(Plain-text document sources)
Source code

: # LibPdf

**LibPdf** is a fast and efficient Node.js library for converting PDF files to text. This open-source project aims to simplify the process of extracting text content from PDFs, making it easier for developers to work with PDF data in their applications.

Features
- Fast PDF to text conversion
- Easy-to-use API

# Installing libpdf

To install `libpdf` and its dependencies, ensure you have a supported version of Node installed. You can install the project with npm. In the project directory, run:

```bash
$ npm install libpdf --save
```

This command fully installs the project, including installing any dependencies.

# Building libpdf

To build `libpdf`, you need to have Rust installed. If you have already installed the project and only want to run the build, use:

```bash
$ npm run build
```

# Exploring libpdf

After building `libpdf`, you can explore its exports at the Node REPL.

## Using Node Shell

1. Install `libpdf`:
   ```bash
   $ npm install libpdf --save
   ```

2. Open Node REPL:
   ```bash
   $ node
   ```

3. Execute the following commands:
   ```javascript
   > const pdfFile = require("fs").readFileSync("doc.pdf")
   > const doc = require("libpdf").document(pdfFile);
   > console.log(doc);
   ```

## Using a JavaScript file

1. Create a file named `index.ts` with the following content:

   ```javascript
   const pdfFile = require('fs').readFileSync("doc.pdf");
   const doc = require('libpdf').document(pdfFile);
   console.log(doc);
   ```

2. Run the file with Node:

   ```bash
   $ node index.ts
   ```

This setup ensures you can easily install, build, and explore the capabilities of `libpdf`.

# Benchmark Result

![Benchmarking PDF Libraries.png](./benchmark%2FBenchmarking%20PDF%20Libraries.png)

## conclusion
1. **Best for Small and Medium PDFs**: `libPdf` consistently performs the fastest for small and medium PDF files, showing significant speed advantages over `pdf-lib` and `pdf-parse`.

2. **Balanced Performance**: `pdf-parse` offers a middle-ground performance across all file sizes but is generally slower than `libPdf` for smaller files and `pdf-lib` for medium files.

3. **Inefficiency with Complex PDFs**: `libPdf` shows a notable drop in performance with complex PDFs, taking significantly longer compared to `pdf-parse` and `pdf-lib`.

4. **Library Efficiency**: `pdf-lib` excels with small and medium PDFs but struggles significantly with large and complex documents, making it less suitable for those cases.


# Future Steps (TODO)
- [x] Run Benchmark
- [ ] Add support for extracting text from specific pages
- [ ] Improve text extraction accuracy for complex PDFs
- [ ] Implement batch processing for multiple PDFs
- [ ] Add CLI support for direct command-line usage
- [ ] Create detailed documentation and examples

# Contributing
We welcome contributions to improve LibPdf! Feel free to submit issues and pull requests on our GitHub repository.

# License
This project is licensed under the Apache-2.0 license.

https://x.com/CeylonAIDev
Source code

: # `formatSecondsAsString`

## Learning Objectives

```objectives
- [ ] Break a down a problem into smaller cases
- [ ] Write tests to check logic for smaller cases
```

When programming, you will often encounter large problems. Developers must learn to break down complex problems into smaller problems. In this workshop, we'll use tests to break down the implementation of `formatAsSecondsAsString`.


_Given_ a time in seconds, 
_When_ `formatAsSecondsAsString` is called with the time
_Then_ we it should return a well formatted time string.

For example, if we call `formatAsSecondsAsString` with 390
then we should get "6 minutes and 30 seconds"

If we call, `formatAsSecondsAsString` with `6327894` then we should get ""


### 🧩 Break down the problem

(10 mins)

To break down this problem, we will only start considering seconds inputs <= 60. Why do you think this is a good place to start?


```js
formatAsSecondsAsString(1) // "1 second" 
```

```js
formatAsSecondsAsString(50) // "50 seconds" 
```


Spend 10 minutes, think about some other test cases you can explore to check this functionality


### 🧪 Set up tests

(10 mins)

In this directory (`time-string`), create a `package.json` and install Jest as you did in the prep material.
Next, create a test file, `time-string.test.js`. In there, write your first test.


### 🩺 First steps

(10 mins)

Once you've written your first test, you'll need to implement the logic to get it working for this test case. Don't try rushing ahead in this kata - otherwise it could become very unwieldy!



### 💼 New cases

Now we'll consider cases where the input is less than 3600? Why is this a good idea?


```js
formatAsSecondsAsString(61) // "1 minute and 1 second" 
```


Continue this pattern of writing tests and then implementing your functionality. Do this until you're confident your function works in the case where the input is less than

Exercise prompt:
Find every line in the records that contains the word "from"; copy those lines.

Answer box:
**LibPdf** is a fast and efficient Node.js library for converting PDF files to text. This open-source project aims to simplify the process of extracting text content from PDFs, making it easier for developers to work with PDF data in their applications.
- [ ] Add support for extracting text from specific pages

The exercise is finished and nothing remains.